週末のデートはどうしようか。二人でどこへ行こうか。
好きなこと苦手なこと色々話したことが、全て嘘だった。
私の家に入るための、動かぬ証拠を掴むための“手段”
「意外に疑心暗鬼で一時は長期戦も覚悟の上でしたが、あなた恋愛経験浅いでしょう?お陰でこちらも手間をかけることなく順調に進めることができました」
ぺらぺらと流れるように回る口は安室さんの演技なのか、それとも降谷さんの素なのか。
「そう、ですか」
震える声でそう口にすることが精一杯だった。
なぜ、どうして。それを口にしてしまえば泣き喚いてしまうから。
俯いてテーブルを見つめる私の視界に入ったのは、つい先日お揃いで買ったストラップ。
この年でお揃いだなんて恥ずかしいと断る私に、口八丁で安室さんが持たせてくれたものだ。
「これ発信機兼盗聴器です。でも貴方一切“連絡役”としての情報を出さないから、気づかれているかとヒヤヒヤで」
この人は降谷零という人は、本当に安室透なのだろうか。
実は双子で逮捕されたと聞きつけて、安室さんが飛んできてくれるのではないか。
そこまで考え、虚しさに耐えきれなくなった私は声を上げる。
「もう、止めてください」
「家にお伺いした時に、ようやく証拠を握れた時はほっとしましたよ」
「もうやめてってば!」
聞きたくないと耳を塞ぐと、降谷さんは大きくため息をついて席を立つ。
「ま、全て終わりましたしどうでも良い話ですね。では私はこれで」
「安室さん」
私が知っているのは“安室透”であって降谷零じゃない。
変な意地でもってそう声をかけると、振り返った彼は面倒くさそうな顔をしていて。
「降谷です。何でしょうか?」
挫けそうになりながら、どうしても尋ねたいことを投げかけた。
「どうして恋人なんて回りくどいことを?」
あなたの力量なら、関係を築かなくたってどうにでもできたはず。
暗に含ませ尋ねると意味に気づいた彼は柳眉を跳ねあげる。
「捜査のためなら手段は選んでいられない」
そして彼は二度と振り返ることなく部屋から去って行く。
これが私が最後に見た安室透、いいや降谷零の姿だった。
2
結論から言おう。私に犯罪歴は付かなかった。
どうやら私は社員IDと取引先担当という立場を悪用されたに過ぎなかったようだ。
私を任意同行したことで、本物の“連絡役”が油断ししっぽを出す瞬間を狙っていたらしい。私はそれに利用されたという顛末。
ちなみに横領していた過激派の連絡役は、先輩だった。
そういえば酒が入ると、連絡役がどうのと言っていた気がする。
それはさておき、私の損失は大変デカいものだった。
まず会社を辞めざるをえなかった。
社長直々に“君も被害者なのだから、気にせずいてくれればいい”とのお達しを頂いたが、人の口に戸口は立てられないし、噂には尾ひれがついてくる。

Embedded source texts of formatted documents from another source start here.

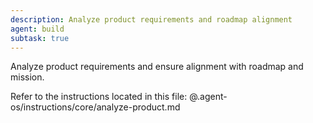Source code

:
 ```yaml
---
description: Analyze product requirements and roadmap alignment
agent: build
subtask: true
---
```

Analyze product requirements and ensure alignment with roadmap and mission.

Refer to the instructions located in this file:
@.agent-os/instructions/core/analyze-product.md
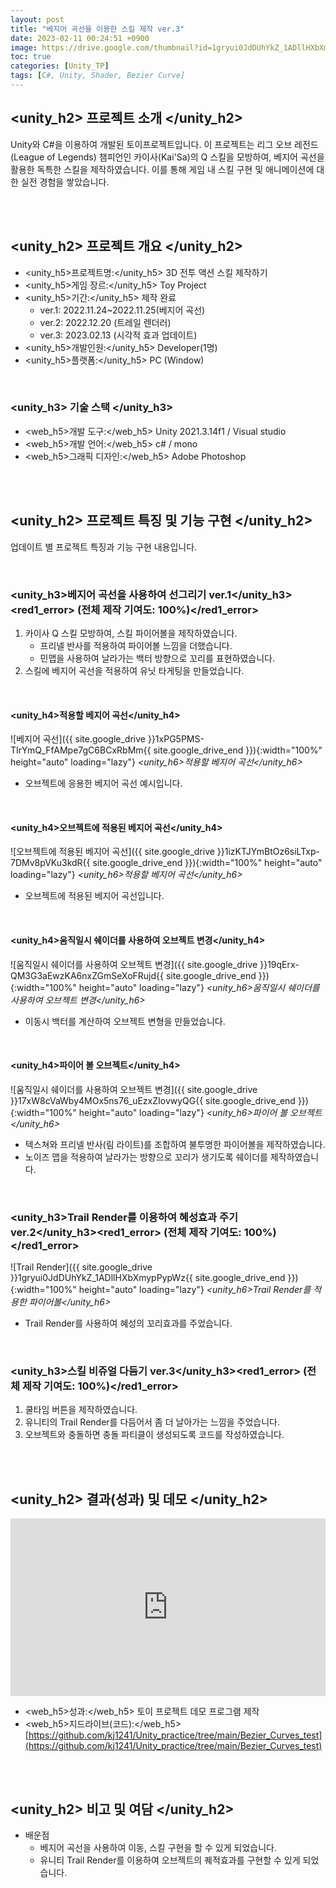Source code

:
```yaml
---
layout: post
title: "베지어 곡선을 이용한 스킬 제작 ver.3"
date: 2023-02-11 00:24:51 +0900
image: https://drive.google.com/thumbnail?id=1gryui0JdDUhYkZ_1ADllHXbXmypPypWz
toc: true
categories: [Unity_TP]
tags: [C#, Unity, Shader, Bezier Curve]
---
```


## <unity_h2> 프로젝트 소개 </unity_h2>

Unity와 C#을 이용하여 개발된 토이프로젝트입니다. 이 프로젝트는 리그 오브 레전드(League of Legends) 챔피언인 카이사(Kai'Sa)의 Q 스킬을 모방하여, 베지어 곡선을 활용한 독특한 스킬을 제작하였습니다. 이를 통해 게임 내 스킬 구현 및 애니메이션에 대한 실전 경험을 쌓았습니다.  

<br>
<br>

## <unity_h2> 프로젝트 개요 </unity_h2>

- <span><unity_h5>프로젝트명:</unity_h5> 3D 전투 액션 스킬 제작하기</span>
- <span><unity_h5>게임 장르:</unity_h5> Toy Project</span>
- <span><unity_h5>기간:</unity_h5> 제작 완료</span>
    - ver.1: 2022.11.24~2022.11.25(베지어 곡선)
    - ver.2: 2022.12.20 (트레일 렌더러)
    - ver.3: 2023.02.13 (시각적 효과 업데이트)
- <span><unity_h5>개발인원:</unity_h5> Developer(1명)</span>
- <span><unity_h5>플랫폼:</unity_h5> PC (Window)</span>

<br>

### <unity_h3> 기술 스택 </unity_h3>

- <span><web_h5>개발 도구:</web_h5> Unity 2021.3.14f1 / Visual studio</span>
- <span><web_h5>개발 언어:</web_h5> c# / mono</span>
- <span><web_h5>그래픽 디자인:</web_h5> Adobe Photoshop</span>

<br>
<br>

## <unity_h2> 프로젝트 특징 및 기능 구현 </unity_h2>

업데이트 별 프로젝트 특징과 기능 구현 내용입니다.

<br>

### <unity_h3>베지어 곡선을 사용하여 선그리기 ver.1</unity_h3><red1_error> (전체 제작 기여도: 100%)</red1_error>

1. 카이사 Q 스킬 모방하여, 스킬 파이어볼을 제작하였습니다.
   - 프리넬 반사를 적용하여 파이어볼 느낌을 더했습니다.
   - 민맵을 사용하여 날라가는 백터 방향으로 꼬리를 표현하였습니다.
2. 스킬에 베지어 곡선을 적용하여 유닛 타게팅을 만들었습니다.


<br>

#### <unity_h4>적용할 베지어 곡선</unity_h4>

![베지어 곡선]({{ site.google_drive }}1xPG5PMS-TIrYmQ_FfAMpe7gC6BCxRbMm{{ site.google_drive_end }}){:width="100%" height="auto" loading="lazy"}
*<unity_h6>적용할 베지어 곡선</unity_h6>*

- 오브젝트에 응용한 베지어 곡선 예시입니다.

<br>

#### <unity_h4>오브젝트에 적용된 베지어 곡선</unity_h4>

![오브젝트에 적용된 베지어 곡선]({{ site.google_drive }}1izKTJYmBtOz6siLTxp-7DMv8pVKu3kdR{{ site.google_drive_end }}){:width="100%" height="auto" loading="lazy"}
*<unity_h6>적용할 베지어 곡선</unity_h6>*

- 오브젝트에 적용된 베지어 곡선입니다.

<br>

#### <unity_h4>움직일시 쉐이더를 사용하여 오브젝트 변경</unity_h4>

![움직일시 쉐이더를 사용하여 오브젝트 변경]({{ site.google_drive }}19qErx-QM3G3aEwzKA6nxZGmSeXoFRujd{{ site.google_drive_end }}){:width="100%" height="auto" loading="lazy"}
*<unity_h6>움직일시 쉐이더를 사용하여 오브젝트 변경</unity_h6>*

- 이동시 백터를 계산하여 오브젝트 변형을 만들었습니다.

<br>

#### <unity_h4>파이어 볼 오브젝트</unity_h4>

![움직일시 쉐이더를 사용하여 오브젝트 변경]({{ site.google_drive }}17xW8cVaWby4MOx5ns76_uEzxZIovwyQG{{ site.google_drive_end }}){:width="100%" height="auto" loading="lazy"}
*<unity_h6>파이어 볼 오브젝트</unity_h6>*

- 텍스쳐와 프리넬 반사(림 라이트)를 조합하여 불투명한 파이어볼을 제작하였습니다.
- 노이즈 맵을 적용하여 날라가는 방향으로 꼬리가 생기도록 쉐이더를 제작하였습니다.


<br>

### <unity_h3>Trail Render를 이용하여 혜성효과 주기 ver.2</unity_h3><red1_error> (전체 제작 기여도: 100%)</red1_error>

![Trail Render]({{ site.google_drive }}1gryui0JdDUhYkZ_1ADllHXbXmypPypWz{{ site.google_drive_end }}){:width="100%" height="auto" loading="lazy"}
*<unity_h6>Trail Render를 적용한 파이어볼</unity_h6>*

- Trail Render를 사용하여 혜성의 꼬리효과를 주었습니다.

<br>

### <unity_h3>스킬 비쥬얼 다듬기 ver.3</unity_h3><red1_error> (전체 제작 기여도: 100%)</red1_error>

1. 쿨타임 버튼을 제작하였습니다.
2. 유니티의 Trail Render를 다듬어서 좀 더 날아가는 느낌을 주었습니다.
3. 오브젝트와 충돌하면 충돌 파티클이 생성되도록 코드를 작성하였습니다.


<br>
<br>

## <unity_h2> 결과(성과) 및 데모 </unity_h2>

<iframe width="100%" style="aspect-ratio:16/9" src="https://www.youtube.com/embed/D5vNHpiF63I" title="Skill imitation bezier curve (기능 추가)" frameborder="0" allow="accelerometer; autoplay; clipboard-write; encrypted-media; gyroscope; picture-in-picture; web-share" allowfullscreen></iframe>

- <span><web_h5>성과:</web_h5> 토이 프로젝트 데모 프로그램 제작 </span>
- <span><web_h5>지드라이브(코드):</web_h5> [https://github.com/kj1241/Unity_practice/tree/main/Bezier_Curves_test](https://github.com/kj1241/Unity_practice/tree/main/Bezier_Curves_test)</span>


<br>
<br>

## <unity_h2> 비고 및 여담 </unity_h2>

- 배운점
    - 베지어 곡선을 사용하여 이동, 스킬 구현을 할 수 있게 되었습니다.
    - 유니티 Trail Render를 이용하여 오브젝트의 퀘적효과를 구현할 수 있게 되었습니다.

その刺すような視線と、悪意に満ちた噂に耐えかね辞職を提出した。
ご近所にも噂が広がっていたらしく、戸口に嫌がらせの張り紙をされるなどしたため、引っ越しを余儀なくされた。
その反面友人たちが、相変わらず普通に接してくれることの心強さ。
彼らには感謝してもしきれないので、追々恩返しはするとして一番面喰らったのは公安の処遇だった。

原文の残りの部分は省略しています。